#### EXERCISE DETAILS
Count up the lines holding "label" in the material, then reply with only the number.

(TASK INPUTS begins)

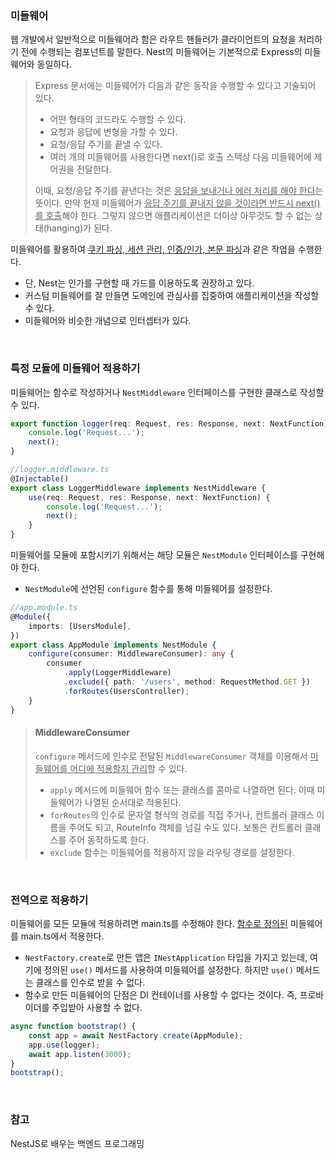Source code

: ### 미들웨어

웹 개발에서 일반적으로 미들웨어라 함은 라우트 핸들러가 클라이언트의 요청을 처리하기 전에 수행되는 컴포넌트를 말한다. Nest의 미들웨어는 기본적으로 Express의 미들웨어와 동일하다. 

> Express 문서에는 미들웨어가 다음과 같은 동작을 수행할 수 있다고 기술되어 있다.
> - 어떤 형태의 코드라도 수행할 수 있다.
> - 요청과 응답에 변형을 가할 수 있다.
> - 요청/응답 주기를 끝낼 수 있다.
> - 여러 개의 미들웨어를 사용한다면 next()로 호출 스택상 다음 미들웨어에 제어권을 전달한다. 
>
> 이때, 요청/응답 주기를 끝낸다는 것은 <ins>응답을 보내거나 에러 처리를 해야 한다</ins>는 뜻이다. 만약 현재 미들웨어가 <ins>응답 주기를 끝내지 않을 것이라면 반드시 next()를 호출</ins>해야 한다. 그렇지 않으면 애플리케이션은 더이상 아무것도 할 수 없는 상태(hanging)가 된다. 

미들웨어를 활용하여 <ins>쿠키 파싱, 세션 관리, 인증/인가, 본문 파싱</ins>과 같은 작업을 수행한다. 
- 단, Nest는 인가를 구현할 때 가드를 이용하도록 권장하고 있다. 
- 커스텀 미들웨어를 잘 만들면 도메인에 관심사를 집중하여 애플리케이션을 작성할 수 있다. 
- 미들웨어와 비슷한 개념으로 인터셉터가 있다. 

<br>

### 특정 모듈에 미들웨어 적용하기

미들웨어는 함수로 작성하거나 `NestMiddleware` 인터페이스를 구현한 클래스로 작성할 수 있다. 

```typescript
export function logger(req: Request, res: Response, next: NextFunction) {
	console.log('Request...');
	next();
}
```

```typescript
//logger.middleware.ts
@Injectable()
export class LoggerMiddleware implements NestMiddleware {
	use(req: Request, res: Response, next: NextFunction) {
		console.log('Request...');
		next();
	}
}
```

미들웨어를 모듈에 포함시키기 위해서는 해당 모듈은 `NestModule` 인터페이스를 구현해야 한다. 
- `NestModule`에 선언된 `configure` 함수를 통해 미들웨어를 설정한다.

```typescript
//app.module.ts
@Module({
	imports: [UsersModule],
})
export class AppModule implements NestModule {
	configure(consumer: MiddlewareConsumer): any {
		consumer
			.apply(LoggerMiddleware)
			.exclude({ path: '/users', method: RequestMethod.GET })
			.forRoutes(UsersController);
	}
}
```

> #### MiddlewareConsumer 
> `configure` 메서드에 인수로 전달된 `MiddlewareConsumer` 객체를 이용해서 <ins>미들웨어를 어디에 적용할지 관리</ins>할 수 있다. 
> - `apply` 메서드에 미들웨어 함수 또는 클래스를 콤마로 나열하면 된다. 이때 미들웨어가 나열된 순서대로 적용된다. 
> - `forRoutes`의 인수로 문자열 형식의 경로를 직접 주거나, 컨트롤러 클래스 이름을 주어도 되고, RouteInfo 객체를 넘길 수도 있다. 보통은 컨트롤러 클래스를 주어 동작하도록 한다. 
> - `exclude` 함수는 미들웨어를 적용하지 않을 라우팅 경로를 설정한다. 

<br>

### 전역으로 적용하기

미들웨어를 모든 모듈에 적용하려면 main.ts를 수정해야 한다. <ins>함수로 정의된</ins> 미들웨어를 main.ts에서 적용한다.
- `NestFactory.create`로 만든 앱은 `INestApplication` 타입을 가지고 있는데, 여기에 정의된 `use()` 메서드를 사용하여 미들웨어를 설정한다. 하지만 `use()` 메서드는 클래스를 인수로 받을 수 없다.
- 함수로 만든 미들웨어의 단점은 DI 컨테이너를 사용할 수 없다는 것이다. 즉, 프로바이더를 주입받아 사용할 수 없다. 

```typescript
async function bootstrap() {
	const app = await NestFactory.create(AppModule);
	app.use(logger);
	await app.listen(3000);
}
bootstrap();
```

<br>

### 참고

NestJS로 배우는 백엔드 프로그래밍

(TASK INPUTS ends)
(TASK INPUTS begins)

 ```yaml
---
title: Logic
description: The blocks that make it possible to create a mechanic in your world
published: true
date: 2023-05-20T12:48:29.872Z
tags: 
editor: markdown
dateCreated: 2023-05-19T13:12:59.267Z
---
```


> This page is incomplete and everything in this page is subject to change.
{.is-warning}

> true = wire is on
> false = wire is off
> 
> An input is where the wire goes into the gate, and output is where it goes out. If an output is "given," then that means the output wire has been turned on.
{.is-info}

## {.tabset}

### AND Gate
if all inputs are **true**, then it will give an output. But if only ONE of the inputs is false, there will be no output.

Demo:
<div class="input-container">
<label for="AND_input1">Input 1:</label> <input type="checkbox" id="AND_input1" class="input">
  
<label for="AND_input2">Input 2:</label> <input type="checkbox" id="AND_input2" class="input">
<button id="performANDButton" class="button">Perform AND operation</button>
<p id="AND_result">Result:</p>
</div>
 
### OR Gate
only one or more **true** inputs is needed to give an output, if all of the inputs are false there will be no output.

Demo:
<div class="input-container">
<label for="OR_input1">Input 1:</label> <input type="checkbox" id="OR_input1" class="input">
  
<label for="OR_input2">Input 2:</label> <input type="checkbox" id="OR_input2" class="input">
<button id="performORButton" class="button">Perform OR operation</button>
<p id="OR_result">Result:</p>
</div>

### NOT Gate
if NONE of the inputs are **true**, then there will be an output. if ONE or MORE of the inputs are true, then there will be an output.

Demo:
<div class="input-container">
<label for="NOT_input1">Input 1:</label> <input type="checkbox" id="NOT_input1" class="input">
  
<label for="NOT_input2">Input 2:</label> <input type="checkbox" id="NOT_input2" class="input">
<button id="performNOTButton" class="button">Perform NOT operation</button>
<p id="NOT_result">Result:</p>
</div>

(TASK INPUTS ends)

#### WORKED SOLUTION
6